SBF had claimed that the operations of FTX and Alameda were independent, but the recent lawsuit has revealed that both firms worked in conjecture from day one.

New reports into Sam Bankman-Fried and his collapsed exchanges revealed that Alameda Research, the now-bankrupt crypto trading firm, almost collapsed in 2018, even before FTX was in the picture.

A report published in The Wall Street Journal citing former employees revealed that Alameda incurred heavy losses from its trading algorithm. The algorithm was designed to make a large number of automated and fast trades. However, the firm was losing money by guessing the wrong way about price movements.

In 2018, Alameda lost nearly two-thirds of its assets due to the price fall of the XRP (XRP) token and was in a blink of a collapse. However, Bankman-Fried reportedly managed to rescue the trading firm by raising funds from lenders and investors on a promise of returns of up to 20% on their investment.

As per the report, In Jan. 2019, Alameda sponsored the inaugural Binance Blockchain Week conference, and SBF used the event to get in touch with investors to get funding for his failing trading firm.

Later in April 2019, FTX was launched with a promise to offer a safe haven for institutional investors. With the launch of the FTX, Bankman Fried used Alameda to fuel its growth as the trading company became the major market maker for the exchange. It was always open for other traders to purchase from and sell to. People familiar with Alameda’s tactics claim that the exchange occasionally adopted the losing side of a deal to draw clients.

Related: US lawmakers under pressure following FTX collapse: Report

While Bankman Fried had claimed earlier that Alameda and FTX have always operated independently, the recent lawsuit by the United States Securities and Exchange Commission (SEC) suggests otherwise.

The lawsuit revealed that Bankman Fried instructed to create a piece of code to gain an unfair advantage.
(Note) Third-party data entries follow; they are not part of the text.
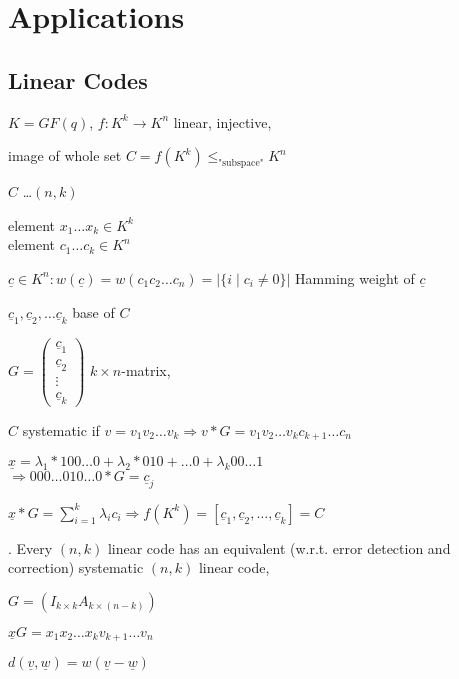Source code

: 
\section{Applications}
\subsection{Linear Codes}
\begin{definition}
  $K = GF(q)$, $f:K^k \rightarrow K^n$ linear, injective,

  image of whole set $C = f(K^k) \leq_{\text{"subspace"}} K^n$

  $C$ \ldots $(n,k)$ 

  element $x_1\ldots x_k \in K^k$\\
  element $c_1\ldots c_k \in K^n$

  $\underline{c} \in K^n: w(\underline{c}) = w(c_1c_2 \ldots c_n) = |\{i \mid c_i \neq 0 \}|$ Hamming weight of $\underline{c}$

  $\underline{c}_1, \underline{c}_2, \ldots \underline{c}_k$ base of $C$

$G = \begin{pmatrix}\underline{c}_1\\ \underline{c}_2\\ \vdots \\ \underline{c}_k \end{pmatrix}$ $k\times n$-matrix, 

  $C$ systematic if $v = v_1v_2 \ldots v_k \Rightarrow v*G = v_1v_2 \ldots v_kc_{k+1}\ldots c_n$

  $\underline{x} = \lambda_1 * 100 \ldots 0 + \lambda_2 * 010 + \ldots 0 + \lambda_k 00\ldots 1$ \\
  $\Rightarrow 000\ldots 010 \ldots 0 * G = \underline{c}_j$

  $\underline{x}*G = \sum_{i=1}^k \lambda_i c_i \Rightarrow f(K^k) = [\underline{c}_1, \underline{c}_2, \ldots, \underline{c}_k ] = C$
\end{definition}

\Theorem.
Every $(n,k)$ linear code has an equivalent (w.r.t. error detection and correction) systematic $(n,k)$ linear code,

$G = (I_{k\times k} A_{k\times (n-k)})$

$\underline{x} G = x_1 x_2 \ldots x_k v_{k+1} \ldots v_n$

$d(\underline{v}, \underline{w}) = w(\underline{v}-\underline{w})$

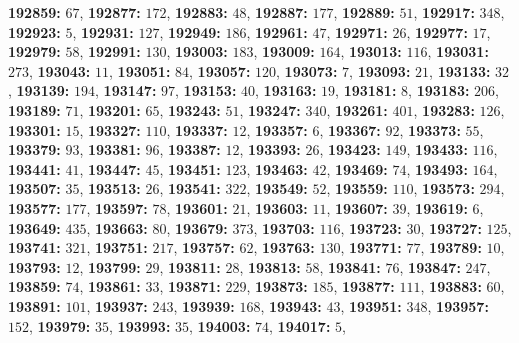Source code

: \textsf{\bfseries 192859:} $67$, \textsf{\bfseries 192877:} $172$, \textsf{\bfseries 192883:} $48$, \textsf{\bfseries 192887:} $177$, \textsf{\bfseries 192889:} $51$, \textsf{\bfseries 192917:} $348$, \textsf{\bfseries 192923:} $5$, \textsf{\bfseries 192931:} $127$, \textsf{\bfseries 192949:} $186$, \textsf{\bfseries 192961:} $47$, \textsf{\bfseries 192971:} $26$, \textsf{\bfseries 192977:} $17$, \textsf{\bfseries 192979:} $58$, \textsf{\bfseries 192991:} $130$, \textsf{\bfseries 193003:} $183$, \textsf{\bfseries 193009:} $164$, \textsf{\bfseries 193013:} $116$, \textsf{\bfseries 193031:} $273$, \textsf{\bfseries 193043:} $11$, \textsf{\bfseries 193051:} $84$, \textsf{\bfseries 193057:} $120$, \textsf{\bfseries 193073:} $7$, \textsf{\bfseries 193093:} $21$, \textsf{\bfseries 193133:} $32$, \textsf{\bfseries 193139:} $194$, \textsf{\bfseries 193147:} $97$, \textsf{\bfseries 193153:} $40$, \textsf{\bfseries 193163:} $19$, \textsf{\bfseries 193181:} $8$, \textsf{\bfseries 193183:} $206$, \textsf{\bfseries 193189:} $71$, \textsf{\bfseries 193201:} $65$, \textsf{\bfseries 193243:} $51$, \textsf{\bfseries 193247:} $340$, \textsf{\bfseries 193261:} $401$, \textsf{\bfseries 193283:} $126$, \textsf{\bfseries 193301:} $15$, \textsf{\bfseries 193327:} $110$, \textsf{\bfseries 193337:} $12$, \textsf{\bfseries 193357:} $6$, \textsf{\bfseries 193367:} $92$, \textsf{\bfseries 193373:} $55$, \textsf{\bfseries 193379:} $93$, \textsf{\bfseries 193381:} $96$, \textsf{\bfseries 193387:} $12$, \textsf{\bfseries 193393:} $26$, \textsf{\bfseries 193423:} $149$, \textsf{\bfseries 193433:} $116$, \textsf{\bfseries 193441:} $41$, \textsf{\bfseries 193447:} $45$, \textsf{\bfseries 193451:} $123$, \textsf{\bfseries 193463:} $42$, \textsf{\bfseries 193469:} $74$, \textsf{\bfseries 193493:} $164$, \textsf{\bfseries 193507:} $35$, \textsf{\bfseries 193513:} $26$, \textsf{\bfseries 193541:} $322$, \textsf{\bfseries 193549:} $52$, \textsf{\bfseries 193559:} $110$, \textsf{\bfseries 193573:} $294$, \textsf{\bfseries 193577:} $177$, \textsf{\bfseries 193597:} $78$, \textsf{\bfseries 193601:} $21$, \textsf{\bfseries 193603:} $11$, \textsf{\bfseries 193607:} $39$, \textsf{\bfseries 193619:} $6$, \textsf{\bfseries 193649:} $435$, \textsf{\bfseries 193663:} $80$, \textsf{\bfseries 193679:} $373$, \textsf{\bfseries 193703:} $116$, \textsf{\bfseries 193723:} $30$, \textsf{\bfseries 193727:} $125$, \textsf{\bfseries 193741:} $321$, \textsf{\bfseries 193751:} $217$, \textsf{\bfseries 193757:} $62$, \textsf{\bfseries 193763:} $130$, \textsf{\bfseries 193771:} $77$, \textsf{\bfseries 193789:} $10$, \textsf{\bfseries 193793:} $12$, \textsf{\bfseries 193799:} $29$, \textsf{\bfseries 193811:} $28$, \textsf{\bfseries 193813:} $58$, \textsf{\bfseries 193841:} $76$, \textsf{\bfseries 193847:} $247$, \textsf{\bfseries 193859:} $74$, \textsf{\bfseries 193861:} $33$, \textsf{\bfseries 193871:} $229$, \textsf{\bfseries 193873:} $185$, \textsf{\bfseries 193877:} $111$, \textsf{\bfseries 193883:} $60$, \textsf{\bfseries 193891:} $101$, \textsf{\bfseries 193937:} $243$, \textsf{\bfseries 193939:} $168$, \textsf{\bfseries 193943:} $43$, \textsf{\bfseries 193951:} $348$, \textsf{\bfseries 193957:} $152$, \textsf{\bfseries 193979:} $35$, \textsf{\bfseries 193993:} $35$, \textsf{\bfseries 194003:} $74$, \textsf{\bfseries 194017:} $5$, 
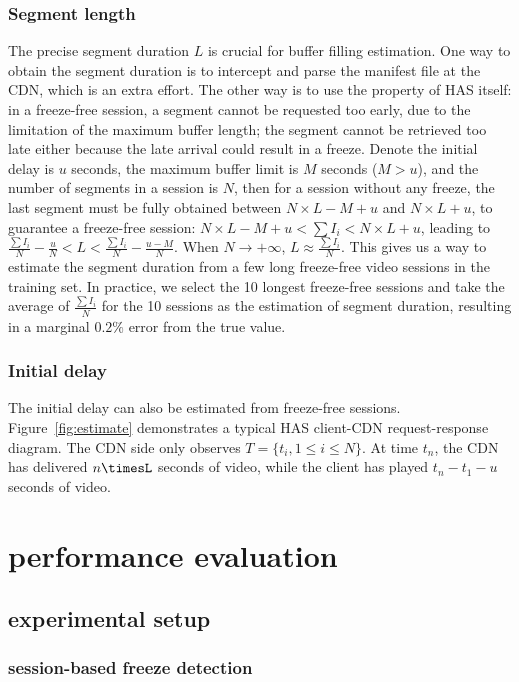 \documentclass[journal]{IEEEtran}
\begin{document}
\subsubsection{Segment length}
The precise segment duration $L$ is crucial for buffer filling estimation. One way to obtain the segment duration is to intercept and parse the manifest file at the CDN, which is an extra effort. The other way is to use the property of HAS itself: in a freeze-free session, a segment cannot be requested too early, due to the limitation of the maximum buffer length; the segment cannot be retrieved too late either because the late arrival could result in a freeze. Denote the initial delay is $u$ seconds, the maximum buffer limit is $M$ seconds ($M>u$), and the number of segments in a session is $N$, then for a session without any freeze, the last segment must be fully obtained between $N\times{L}-M+u$ and $N\times{L}+u$, to guarantee a freeze-free session: 
$N\times{L}-M+u<\sum{I_i}<N\times{L}+u$, 
leading to $\frac{\sum{I_i}}{N}-\frac{u}{N}<L<\frac{\sum{I_i}}{N}-\frac{u-M}{N}$. 
When $N\rightarrow{+\infty}$, $L\approx{\frac{\sum{I_i}}{N}}$. 
This gives us a way to estimate the segment duration from a few long freeze-free video  sessions in the training set. In practice, we select the 10 longest freeze-free sessions and take the average of $\frac{\sum{I_i}}{N}$ for the 10 sessions as the estimation of segment duration, resulting in a marginal $0.2\%$ error from the true value.

\subsubsection{Initial delay}
The initial delay can also be estimated from freeze-free sessions. Figure~\ref{fig:estimate} demonstrates a typical HAS client-CDN request-response diagram. The CDN side only observes $T=\{t_i, 1\leq{i}\leq{N}\}$. At time $t_n$, the CDN has delivered $n\timesL$ seconds of video, while the client has played $t_n-t_1-u$ seconds of video. 

\section{performance evaluation}
\label{sec:exp}
\subsection{experimental setup}
		\subsubsection{session-based freeze detection}
\end{document}
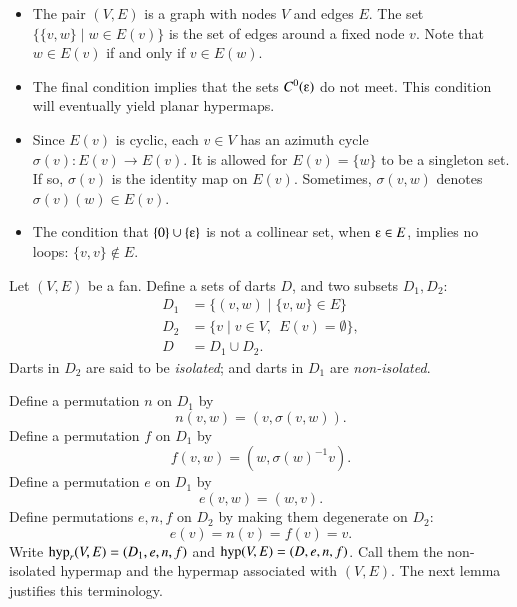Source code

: \begin{remark}
\begin{itemize}
\item The pair $(V,E)$ is a graph with nodes $V$ and edges $E$.  The set
$\{\{v,w\}\mid w\in E(v)\}$ is the set of edges around a fixed node $v$.
Note that $w\in E(v)$ if and only if $v\in E(w)$.   
%
\item The final condition implies that the sets $C^0(\e)$
do not meet.   This condition will eventually yield planar
hypermaps.
%
\item
Since $E(v)$ is cyclic,
each $v\in V$ has an azimuth cycle $\sigma(v):E(v)\to E(v)$.
It is allowed for $E(v) = \{w\}$ to be a
singleton set. If so,
$\sigma(v)$ is the identity map on $E(v)$.
%
Sometimes,   $\sigma(v,w)$ denotes $\sigma(v)(w)\in E(v)$.
%
\item 
The condition that $\{0\}\cup \{\e\}$ is not a collinear set, when $\e\in
E$, implies no loops: $\{v,v\}\not\in E$.
%
\end{itemize}
\end{remark}


Let $(V,E)$ be a fan.  Define a sets of darts $D$, and
two subsets $D_1,D_2$:
    $$
    \begin{array}{lll}
    D_1 &= \{(v,w)\mid \{v,w\}\in E\}\\
    D_2 &= \{v \mid v\in V,\ \ E(v) = \emptyset\},\\
    D   &= D_1\cup D_2.
    \end{array}
    $$
Darts in $D_2$ are said to be {\it isolated}; and darts in $D_1$ are {\it non-isolated}.
%

Define a permutation $n$ on $D_1$ by
    $$n(v,w) = (v,\sigma(v,w)).$$
Define a permutation $f$ on $D_1$ by
    $$
    f (v,w) = (w,\sigma(w)^{-1} v).
    $$
Define a permutation $e$ on $D_1$ by
    $$
    e (v,w) = (w,v).
    $$
Define permutations $e,n,f$ on $D_2$ by making them degenerate on $D_2$:
    $$
    e (v) = n(v) = f(v) = v.
    $$
Write ${\operatorname{hyp}}_r(V,E)=(D_1,e,n,f)$ and ${\operatorname{hyp}}(V,E)=(D,e,n,f)$.  Call them the non-isolated hypermap
and the hypermap associated with $(V,E)$.  The next
lemma justifies this terminology.



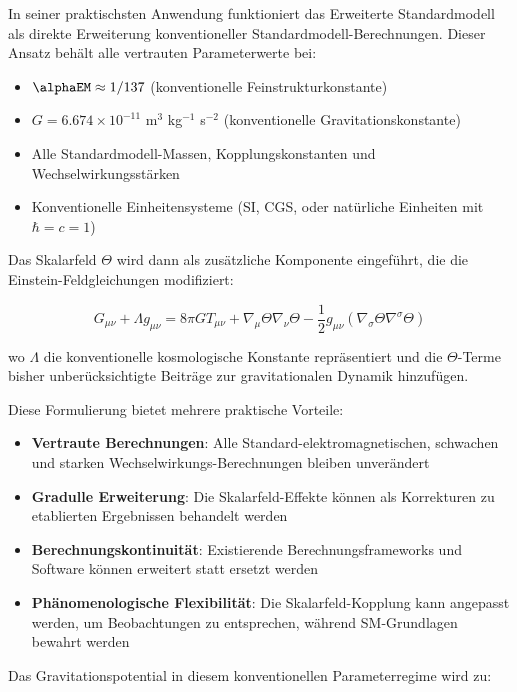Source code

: 	In seiner praktischsten Anwendung funktioniert das Erweiterte Standardmodell als direkte Erweiterung konventioneller Standardmodell-Berechnungen. Dieser Ansatz behält alle vertrauten Parameterwerte bei:
	
	\begin{itemize}
		\item $\alphaEM \approx 1/137$ (konventionelle Feinstrukturkonstante)
		\item $G = 6.674 \times 10^{-11}$ m$^3$ kg$^{-1}$ s$^{-2}$ (konventionelle Gravitationskonstante)
		\item Alle Standardmodell-Massen, Kopplungskonstanten und Wechselwirkungsstärken
		\item Konventionelle Einheitensysteme (SI, CGS, oder natürliche Einheiten mit $\hbar = c = 1$)
	\end{itemize}
	
	Das Skalarfeld $\Theta$ wird dann als zusätzliche Komponente eingeführt, die die Einstein-Feldgleichungen modifiziert:
	
	\begin{equation}
		G_{\mu\nu} + \Lambda g_{\mu\nu} = 8\pi G T_{\mu\nu} + \nabla_{\mu}\Theta\nabla_{\nu}\Theta - \frac{1}{2}g_{\mu\nu}(\nabla_{\sigma}\Theta\nabla^{\sigma}\Theta)
	\end{equation}
	
	wo $\Lambda$ die konventionelle kosmologische Konstante repräsentiert und die $\Theta$-Terme bisher unberücksichtigte Beiträge zur gravitationalen Dynamik hinzufügen.
	
	Diese Formulierung bietet mehrere praktische Vorteile:
	
	\begin{itemize}
		\item \textbf{Vertraute Berechnungen}: Alle Standard-elektromagnetischen, schwachen und starken Wechselwirkungs-Berechnungen bleiben unverändert
		\item \textbf{Gradulle Erweiterung}: Die Skalarfeld-Effekte können als Korrekturen zu etablierten Ergebnissen behandelt werden
		\item \textbf{Berechnungskontinuität}: Existierende Berechnungsframeworks und Software können erweitert statt ersetzt werden
		\item \textbf{Phänomenologische Flexibilität}: Die Skalarfeld-Kopplung kann angepasst werden, um Beobachtungen zu entsprechen, während SM-Grundlagen bewahrt werden
	\end{itemize}
	
	Das Gravitationspotential in diesem konventionellen Parameterregime wird zu:
	
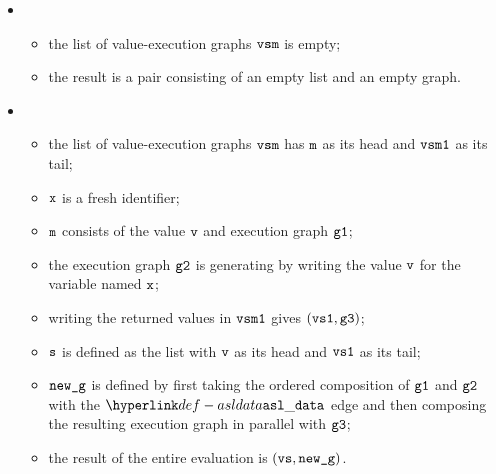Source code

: \ProseParagraph
  \OneApplies
  \begin{itemize}
  \item {}
  \begin{itemize}
    \item the list of value-execution graphs $\texttt{vsm}$ is empty;
    \item the result is a pair consisting of an empty list and an empty graph.
  \end{itemize}

  \item {}
  \begin{itemize}
    \item the list of value-execution graphs $\texttt{vsm}$ has $\texttt{m}$ as its head and $\texttt{vsm1}$ as its tail;
    \item $\texttt{x}$ is a fresh identifier;
    \item $\texttt{m}$ consists of the value $\texttt{v}$ and execution graph $\texttt{g1}$;
    \item the execution graph $\texttt{g2}$ is generating by writing the value $\texttt{v}$ for the variable named $\texttt{x}$;
    \item writing the returned values in $\texttt{vsm1}$ gives $(\texttt{vs1}, \texttt{g3})$;
    \item $\texttt{s}$ is defined as the list with $\texttt{v}$ as its head and $\texttt{vs1}$ as its tail;
    \item $\texttt{new\_g}$ is defined by first taking the ordered composition of $\texttt{g1}$ and $\texttt{g2}$ with the $\asldata$ edge
    and then composing the resulting execution graph in parallel with $\texttt{g3}$;
    \item the result of the entire evaluation is $(\texttt{vs}, \texttt{new\_g})$.
  \end{itemize}
\end{itemize}

%

\FormallyParagraph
The code would let Alameda maintain a negative balance on FTX regardless of the amount of collateral it placed with the exchange. Bankman-Fried also ensured that Alameda’s FTX collateral wouldn't be immediately sold if its value dropped below a particular threshold.

The recent report established that Alameda was a sinking ship from its early days. However, Bankman Fried not just rescued it in 2018 with borrowed funds but later used it to create the now-collapsed FTX crypto exchange and fuel its growth.